***** Material for this task *****
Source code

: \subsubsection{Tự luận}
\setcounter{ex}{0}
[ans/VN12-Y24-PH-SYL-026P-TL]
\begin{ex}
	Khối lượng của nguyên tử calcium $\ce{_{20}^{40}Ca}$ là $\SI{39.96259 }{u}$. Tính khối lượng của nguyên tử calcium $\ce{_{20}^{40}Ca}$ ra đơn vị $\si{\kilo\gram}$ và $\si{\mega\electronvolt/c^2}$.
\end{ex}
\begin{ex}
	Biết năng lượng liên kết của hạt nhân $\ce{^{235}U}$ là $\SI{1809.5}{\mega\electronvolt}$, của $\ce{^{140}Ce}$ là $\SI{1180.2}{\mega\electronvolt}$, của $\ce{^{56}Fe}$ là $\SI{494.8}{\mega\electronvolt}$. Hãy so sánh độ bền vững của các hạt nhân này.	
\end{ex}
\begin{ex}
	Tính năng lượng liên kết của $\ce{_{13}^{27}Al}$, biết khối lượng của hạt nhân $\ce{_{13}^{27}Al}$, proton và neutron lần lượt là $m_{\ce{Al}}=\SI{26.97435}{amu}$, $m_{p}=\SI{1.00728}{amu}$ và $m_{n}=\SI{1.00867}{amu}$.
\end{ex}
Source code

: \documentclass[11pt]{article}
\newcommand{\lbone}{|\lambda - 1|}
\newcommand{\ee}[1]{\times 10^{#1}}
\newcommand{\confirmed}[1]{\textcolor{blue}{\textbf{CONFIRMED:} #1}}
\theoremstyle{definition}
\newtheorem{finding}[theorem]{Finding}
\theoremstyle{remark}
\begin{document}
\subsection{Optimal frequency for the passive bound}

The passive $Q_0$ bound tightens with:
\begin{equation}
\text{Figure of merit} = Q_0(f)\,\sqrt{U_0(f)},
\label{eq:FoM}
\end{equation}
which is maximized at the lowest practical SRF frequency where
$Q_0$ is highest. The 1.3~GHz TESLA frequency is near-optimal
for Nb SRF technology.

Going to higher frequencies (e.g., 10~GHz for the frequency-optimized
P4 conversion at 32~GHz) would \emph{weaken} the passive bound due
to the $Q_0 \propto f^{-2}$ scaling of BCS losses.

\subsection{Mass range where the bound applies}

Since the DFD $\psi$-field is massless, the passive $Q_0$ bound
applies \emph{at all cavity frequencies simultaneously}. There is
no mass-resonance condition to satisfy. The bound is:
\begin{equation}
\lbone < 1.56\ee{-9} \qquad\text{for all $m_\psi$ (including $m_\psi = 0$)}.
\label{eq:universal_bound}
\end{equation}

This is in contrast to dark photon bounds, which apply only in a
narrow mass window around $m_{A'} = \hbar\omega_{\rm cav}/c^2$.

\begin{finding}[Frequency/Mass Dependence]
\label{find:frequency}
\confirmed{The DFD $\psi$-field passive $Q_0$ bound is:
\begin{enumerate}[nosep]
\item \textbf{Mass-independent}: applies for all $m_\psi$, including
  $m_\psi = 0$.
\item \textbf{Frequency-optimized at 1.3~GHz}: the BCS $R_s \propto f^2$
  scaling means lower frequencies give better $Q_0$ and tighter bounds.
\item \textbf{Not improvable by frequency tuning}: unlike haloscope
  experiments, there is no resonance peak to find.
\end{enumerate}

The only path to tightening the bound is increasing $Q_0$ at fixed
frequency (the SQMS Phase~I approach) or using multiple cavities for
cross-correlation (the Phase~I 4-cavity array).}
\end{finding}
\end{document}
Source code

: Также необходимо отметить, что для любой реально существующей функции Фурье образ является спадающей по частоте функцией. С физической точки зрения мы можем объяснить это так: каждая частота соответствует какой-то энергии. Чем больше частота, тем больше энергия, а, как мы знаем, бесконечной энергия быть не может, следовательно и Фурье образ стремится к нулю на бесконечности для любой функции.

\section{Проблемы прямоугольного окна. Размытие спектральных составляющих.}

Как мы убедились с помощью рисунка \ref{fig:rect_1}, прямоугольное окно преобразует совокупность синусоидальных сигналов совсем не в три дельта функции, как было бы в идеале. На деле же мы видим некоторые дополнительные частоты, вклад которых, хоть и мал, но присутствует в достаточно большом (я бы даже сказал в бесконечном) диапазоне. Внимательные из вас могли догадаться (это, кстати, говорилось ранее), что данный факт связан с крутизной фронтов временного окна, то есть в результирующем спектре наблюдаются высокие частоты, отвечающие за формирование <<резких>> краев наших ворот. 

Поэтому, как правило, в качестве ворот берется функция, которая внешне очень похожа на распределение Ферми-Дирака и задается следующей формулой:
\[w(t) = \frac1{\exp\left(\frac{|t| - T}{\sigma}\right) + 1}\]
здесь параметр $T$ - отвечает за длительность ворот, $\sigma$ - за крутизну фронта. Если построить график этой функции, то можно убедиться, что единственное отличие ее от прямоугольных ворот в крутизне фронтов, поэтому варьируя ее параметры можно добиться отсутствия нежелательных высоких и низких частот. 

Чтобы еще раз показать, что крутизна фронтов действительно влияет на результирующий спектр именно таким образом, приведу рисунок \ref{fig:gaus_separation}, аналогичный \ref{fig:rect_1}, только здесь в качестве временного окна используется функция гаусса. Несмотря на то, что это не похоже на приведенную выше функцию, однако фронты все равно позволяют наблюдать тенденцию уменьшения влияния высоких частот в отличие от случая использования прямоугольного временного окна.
*****
What you have to do
Output the listing above in full. Every line must match.

Result
Source code

: \subsubsection{Tự luận}
\setcounter{ex}{0}
[ans/VN12-Y24-PH-SYL-026P-TL]
\begin{ex}
	Khối lượng của nguyên tử calcium $\ce{_{20}^{40}Ca}$ là $\SI{39.96259 }{u}$. Tính khối lượng của nguyên tử calcium $\ce{_{20}^{40}Ca}$ ra đơn vị $\si{\kilo\gram}$ và $\si{\mega\electronvolt/c^2}$.
\end{ex}
\begin{ex}
	Biết năng lượng liên kết của hạt nhân $\ce{^{235}U}$ là $\SI{1809.5}{\mega\electronvolt}$, của $\ce{^{140}Ce}$ là $\SI{1180.2}{\mega\electronvolt}$, của $\ce{^{56}Fe}$ là $\SI{494.8}{\mega\electronvolt}$. Hãy so sánh độ bền vững của các hạt nhân này.	
\end{ex}
\begin{ex}
	Tính năng lượng liên kết của $\ce{_{13}^{27}Al}$, biết khối lượng của hạt nhân $\ce{_{13}^{27}Al}$, proton và neutron lần lượt là $m_{\ce{Al}}=\SI{26.97435}{amu}$, $m_{p}=\SI{1.00728}{amu}$ và $m_{n}=\SI{1.00867}{amu}$.
\end{ex}
Source code

: \documentclass[11pt]{article}
\newcommand{\lbone}{|\lambda - 1|}
\newcommand{\ee}[1]{\times 10^{#1}}
\newcommand{\confirmed}[1]{\textcolor{blue}{\textbf{CONFIRMED:} #1}}
\theoremstyle{definition}
\newtheorem{finding}[theorem]{Finding}
\theoremstyle{remark}
\begin{document}
\subsection{Optimal frequency for the passive bound}

The passive $Q_0$ bound tightens with:
\begin{equation}
\text{Figure of merit} = Q_0(f)\,\sqrt{U_0(f)},
\label{eq:FoM}
\end{equation}
which is maximized at the lowest practical SRF frequency where
$Q_0$ is highest. The 1.3~GHz TESLA frequency is near-optimal
for Nb SRF technology.

Going to higher frequencies (e.g., 10~GHz for the frequency-optimized
P4 conversion at 32~GHz) would \emph{weaken} the passive bound due
to the $Q_0 \propto f^{-2}$ scaling of BCS losses.

\subsection{Mass range where the bound applies}

Since the DFD $\psi$-field is massless, the passive $Q_0$ bound
applies \emph{at all cavity frequencies simultaneously}. There is
no mass-resonance condition to satisfy. The bound is:
\begin{equation}
\lbone < 1.56\ee{-9} \qquad\text{for all $m_\psi$ (including $m_\psi = 0$)}.
\label{eq:universal_bound}
\end{equation}

This is in contrast to dark photon bounds, which apply only in a
narrow mass window around $m_{A'} = \hbar\omega_{\rm cav}/c^2$.

\begin{finding}[Frequency/Mass Dependence]
\label{find:frequency}
\confirmed{The DFD $\psi$-field passive $Q_0$ bound is:
\begin{enumerate}[nosep]
\item \textbf{Mass-independent}: applies for all $m_\psi$, including
  $m_\psi = 0$.
\item \textbf{Frequency-optimized at 1.3~GHz}: the BCS $R_s \propto f^2$
  scaling means lower frequencies give better $Q_0$ and tighter bounds.
\item \textbf{Not improvable by frequency tuning}: unlike haloscope
  experiments, there is no resonance peak to find.
\end{enumerate}

The only path to tightening the bound is increasing $Q_0$ at fixed
frequency (the SQMS Phase~I approach) or using multiple cavities for
cross-correlation (the Phase~I 4-cavity array).}
\end{finding}
\end{document}
Source code

: Также необходимо отметить, что для любой реально существующей функции Фурье образ является спадающей по частоте функцией. С физической точки зрения мы можем объяснить это так: каждая частота соответствует какой-то энергии. Чем больше частота, тем больше энергия, а, как мы знаем, бесконечной энергия быть не может, следовательно и Фурье образ стремится к нулю на бесконечности для любой функции.

\section{Проблемы прямоугольного окна. Размытие спектральных составляющих.}

Как мы убедились с помощью рисунка \ref{fig:rect_1}, прямоугольное окно преобразует совокупность синусоидальных сигналов совсем не в три дельта функции, как было бы в идеале. На деле же мы видим некоторые дополнительные частоты, вклад которых, хоть и мал, но присутствует в достаточно большом (я бы даже сказал в бесконечном) диапазоне. Внимательные из вас могли догадаться (это, кстати, говорилось ранее), что данный факт связан с крутизной фронтов временного окна, то есть в результирующем спектре наблюдаются высокие частоты, отвечающие за формирование <<резких>> краев наших ворот. 

Поэтому, как правило, в качестве ворот берется функция, которая внешне очень похожа на распределение Ферми-Дирака и задается следующей формулой:
\[w(t) = \frac1{\exp\left(\frac{|t| - T}{\sigma}\right) + 1}\]
здесь параметр $T$ - отвечает за длительность ворот, $\sigma$ - за крутизну фронта. Если построить график этой функции, то можно убедиться, что единственное отличие ее от прямоугольных ворот в крутизне фронтов, поэтому варьируя ее параметры можно добиться отсутствия нежелательных высоких и низких частот. 

Чтобы еще раз показать, что крутизна фронтов действительно влияет на результирующий спектр именно таким образом, приведу рисунок \ref{fig:gaus_separation}, аналогичный \ref{fig:rect_1}, только здесь в качестве временного окна используется функция гаусса. Несмотря на то, что это не похоже на приведенную выше функцию, однако фронты все равно позволяют наблюдать тенденцию уменьшения влияния высоких частот в отличие от случая использования прямоугольного временного окна.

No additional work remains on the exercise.